Dataset entries

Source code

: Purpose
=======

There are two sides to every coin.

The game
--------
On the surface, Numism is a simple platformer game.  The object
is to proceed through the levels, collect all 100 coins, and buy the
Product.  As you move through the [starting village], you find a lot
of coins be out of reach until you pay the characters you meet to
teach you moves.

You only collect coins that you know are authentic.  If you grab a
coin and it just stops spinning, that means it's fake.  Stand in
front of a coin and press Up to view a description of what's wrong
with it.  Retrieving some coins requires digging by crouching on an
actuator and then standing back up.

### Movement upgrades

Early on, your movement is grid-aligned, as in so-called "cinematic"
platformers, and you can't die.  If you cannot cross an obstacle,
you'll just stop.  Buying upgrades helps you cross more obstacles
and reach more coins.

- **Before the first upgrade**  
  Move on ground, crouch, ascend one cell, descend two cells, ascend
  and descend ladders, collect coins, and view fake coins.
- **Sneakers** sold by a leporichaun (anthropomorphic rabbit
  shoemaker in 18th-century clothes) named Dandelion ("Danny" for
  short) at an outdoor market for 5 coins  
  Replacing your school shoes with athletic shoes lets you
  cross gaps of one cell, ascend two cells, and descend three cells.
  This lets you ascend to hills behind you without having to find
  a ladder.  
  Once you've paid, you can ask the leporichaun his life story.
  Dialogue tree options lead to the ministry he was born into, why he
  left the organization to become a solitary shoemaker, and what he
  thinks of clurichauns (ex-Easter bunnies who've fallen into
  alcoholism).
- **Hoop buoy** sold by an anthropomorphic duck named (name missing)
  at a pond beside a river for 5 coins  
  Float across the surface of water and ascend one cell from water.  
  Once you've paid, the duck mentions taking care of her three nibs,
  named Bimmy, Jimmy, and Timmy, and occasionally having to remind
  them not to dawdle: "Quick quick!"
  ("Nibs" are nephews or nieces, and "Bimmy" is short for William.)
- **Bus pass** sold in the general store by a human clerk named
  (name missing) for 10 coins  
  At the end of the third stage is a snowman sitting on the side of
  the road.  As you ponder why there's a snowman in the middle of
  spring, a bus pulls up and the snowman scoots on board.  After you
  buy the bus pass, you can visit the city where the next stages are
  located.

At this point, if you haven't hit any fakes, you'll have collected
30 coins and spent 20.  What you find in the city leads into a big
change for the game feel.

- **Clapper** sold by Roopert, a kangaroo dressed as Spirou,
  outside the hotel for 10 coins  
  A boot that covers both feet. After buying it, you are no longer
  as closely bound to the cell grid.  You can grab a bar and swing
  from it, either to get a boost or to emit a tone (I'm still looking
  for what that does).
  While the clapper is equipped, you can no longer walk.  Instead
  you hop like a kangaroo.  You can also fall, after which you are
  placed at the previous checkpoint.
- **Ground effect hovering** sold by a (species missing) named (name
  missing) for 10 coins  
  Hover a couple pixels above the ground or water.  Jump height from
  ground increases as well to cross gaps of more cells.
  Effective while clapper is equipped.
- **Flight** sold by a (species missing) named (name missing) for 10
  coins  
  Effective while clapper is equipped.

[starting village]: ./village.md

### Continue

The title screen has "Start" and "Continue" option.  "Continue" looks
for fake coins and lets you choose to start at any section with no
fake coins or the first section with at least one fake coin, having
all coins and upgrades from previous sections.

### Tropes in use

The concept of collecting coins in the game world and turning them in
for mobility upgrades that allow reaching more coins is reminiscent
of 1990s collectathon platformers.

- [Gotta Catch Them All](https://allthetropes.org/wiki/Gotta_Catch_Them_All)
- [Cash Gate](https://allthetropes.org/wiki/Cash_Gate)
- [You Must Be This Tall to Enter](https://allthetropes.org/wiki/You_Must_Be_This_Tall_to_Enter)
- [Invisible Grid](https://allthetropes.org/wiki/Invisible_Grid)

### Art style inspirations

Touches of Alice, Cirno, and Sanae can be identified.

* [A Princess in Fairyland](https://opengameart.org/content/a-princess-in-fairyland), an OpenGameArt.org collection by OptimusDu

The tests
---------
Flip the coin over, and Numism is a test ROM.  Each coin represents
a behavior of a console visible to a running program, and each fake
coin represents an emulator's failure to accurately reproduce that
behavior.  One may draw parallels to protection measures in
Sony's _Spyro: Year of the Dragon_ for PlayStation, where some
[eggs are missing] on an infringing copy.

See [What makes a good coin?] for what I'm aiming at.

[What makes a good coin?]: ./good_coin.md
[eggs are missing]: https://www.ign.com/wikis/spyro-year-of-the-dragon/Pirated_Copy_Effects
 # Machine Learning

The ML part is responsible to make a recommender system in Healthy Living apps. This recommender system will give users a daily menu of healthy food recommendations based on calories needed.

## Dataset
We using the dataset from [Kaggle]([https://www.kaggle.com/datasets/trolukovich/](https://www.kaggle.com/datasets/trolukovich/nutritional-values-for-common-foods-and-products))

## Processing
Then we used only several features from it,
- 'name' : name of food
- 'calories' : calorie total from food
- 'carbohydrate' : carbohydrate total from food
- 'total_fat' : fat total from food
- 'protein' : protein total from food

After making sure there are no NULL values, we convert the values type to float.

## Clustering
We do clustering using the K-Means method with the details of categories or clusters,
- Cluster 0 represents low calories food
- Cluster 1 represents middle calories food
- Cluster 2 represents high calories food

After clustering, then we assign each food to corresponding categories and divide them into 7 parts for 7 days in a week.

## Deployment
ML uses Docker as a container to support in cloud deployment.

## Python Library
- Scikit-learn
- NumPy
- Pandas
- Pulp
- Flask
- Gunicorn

EXERCISE DETAILS
Output the data exactly, so that every line matches the original.

SOLUTION BELOW
Source code

: Purpose
=======

There are two sides to every coin.

The game
--------
On the surface, Numism is a simple platformer game.  The object
is to proceed through the levels, collect all 100 coins, and buy the
Product.  As you move through the [starting village], you find a lot
of coins be out of reach until you pay the characters you meet to
teach you moves.

You only collect coins that you know are authentic.  If you grab a
coin and it just stops spinning, that means it's fake.  Stand in
front of a coin and press Up to view a description of what's wrong
with it.  Retrieving some coins requires digging by crouching on an
actuator and then standing back up.

### Movement upgrades

Early on, your movement is grid-aligned, as in so-called "cinematic"
platformers, and you can't die.  If you cannot cross an obstacle,
you'll just stop.  Buying upgrades helps you cross more obstacles
and reach more coins.

- **Before the first upgrade**  
  Move on ground, crouch, ascend one cell, descend two cells, ascend
  and descend ladders, collect coins, and view fake coins.
- **Sneakers** sold by a leporichaun (anthropomorphic rabbit
  shoemaker in 18th-century clothes) named Dandelion ("Danny" for
  short) at an outdoor market for 5 coins  
  Replacing your school shoes with athletic shoes lets you
  cross gaps of one cell, ascend two cells, and descend three cells.
  This lets you ascend to hills behind you without having to find
  a ladder.  
  Once you've paid, you can ask the leporichaun his life story.
  Dialogue tree options lead to the ministry he was born into, why he
  left the organization to become a solitary shoemaker, and what he
  thinks of clurichauns (ex-Easter bunnies who've fallen into
  alcoholism).
- **Hoop buoy** sold by an anthropomorphic duck named (name missing)
  at a pond beside a river for 5 coins  
  Float across the surface of water and ascend one cell from water.  
  Once you've paid, the duck mentions taking care of her three nibs,
  named Bimmy, Jimmy, and Timmy, and occasionally having to remind
  them not to dawdle: "Quick quick!"
  ("Nibs" are nephews or nieces, and "Bimmy" is short for William.)
- **Bus pass** sold in the general store by a human clerk named
  (name missing) for 10 coins  
  At the end of the third stage is a snowman sitting on the side of
  the road.  As you ponder why there's a snowman in the middle of
  spring, a bus pulls up and the snowman scoots on board.  After you
  buy the bus pass, you can visit the city where the next stages are
  located.

At this point, if you haven't hit any fakes, you'll have collected
30 coins and spent 20.  What you find in the city leads into a big
change for the game feel.

- **Clapper** sold by Roopert, a kangaroo dressed as Spirou,
  outside the hotel for 10 coins  
  A boot that covers both feet. After buying it, you are no longer
  as closely bound to the cell grid.  You can grab a bar and swing
  from it, either to get a boost or to emit a tone (I'm still looking
  for what that does).
  While the clapper is equipped, you can no longer walk.  Instead
  you hop like a kangaroo.  You can also fall, after which you are
  placed at the previous checkpoint.
- **Ground effect hovering** sold by a (species missing) named (name
  missing) for 10 coins  
  Hover a couple pixels above the ground or water.  Jump height from
  ground increases as well to cross gaps of more cells.
  Effective while clapper is equipped.
- **Flight** sold by a (species missing) named (name missing) for 10
  coins  
  Effective while clapper is equipped.

[starting village]: ./village.md

### Continue

The title screen has "Start" and "Continue" option.  "Continue" looks
for fake coins and lets you choose to start at any section with no
fake coins or the first section with at least one fake coin, having
all coins and upgrades from previous sections.

### Tropes in use

The concept of collecting coins in the game world and turning them in
for mobility upgrades that allow reaching more coins is reminiscent
of 1990s collectathon platformers.

- [Gotta Catch Them All](https://allthetropes.org/wiki/Gotta_Catch_Them_All)
- [Cash Gate](https://allthetropes.org/wiki/Cash_Gate)
- [You Must Be This Tall to Enter](https://allthetropes.org/wiki/You_Must_Be_This_Tall_to_Enter)
- [Invisible Grid](https://allthetropes.org/wiki/Invisible_Grid)

### Art style inspirations

Touches of Alice, Cirno, and Sanae can be identified.

* [A Princess in Fairyland](https://opengameart.org/content/a-princess-in-fairyland), an OpenGameArt.org collection by OptimusDu

The tests
---------
Flip the coin over, and Numism is a test ROM.  Each coin represents
a behavior of a console visible to a running program, and each fake
coin represents an emulator's failure to accurately reproduce that
behavior.  One may draw parallels to protection measures in
Sony's _Spyro: Year of the Dragon_ for PlayStation, where some
[eggs are missing] on an infringing copy.

See [What makes a good coin?] for what I'm aiming at.

[What makes a good coin?]: ./good_coin.md
[eggs are missing]: https://www.ign.com/wikis/spyro-year-of-the-dragon/Pirated_Copy_Effects
 # Machine Learning

The ML part is responsible to make a recommender system in Healthy Living apps. This recommender system will give users a daily menu of healthy food recommendations based on calories needed.

## Dataset
We using the dataset from [Kaggle]([https://www.kaggle.com/datasets/trolukovich/](https://www.kaggle.com/datasets/trolukovich/nutritional-values-for-common-foods-and-products))

## Processing
Then we used only several features from it,
- 'name' : name of food
- 'calories' : calorie total from food
- 'carbohydrate' : carbohydrate total from food
- 'total_fat' : fat total from food
- 'protein' : protein total from food

After making sure there are no NULL values, we convert the values type to float.

## Clustering
We do clustering using the K-Means method with the details of categories or clusters,
- Cluster 0 represents low calories food
- Cluster 1 represents middle calories food
- Cluster 2 represents high calories food

After clustering, then we assign each food to corresponding categories and divide them into 7 parts for 7 days in a week.

## Deployment
ML uses Docker as a container to support in cloud deployment.

## Python Library
- Scikit-learn
- NumPy
- Pandas
- Pulp
- Flask
- Gunicorn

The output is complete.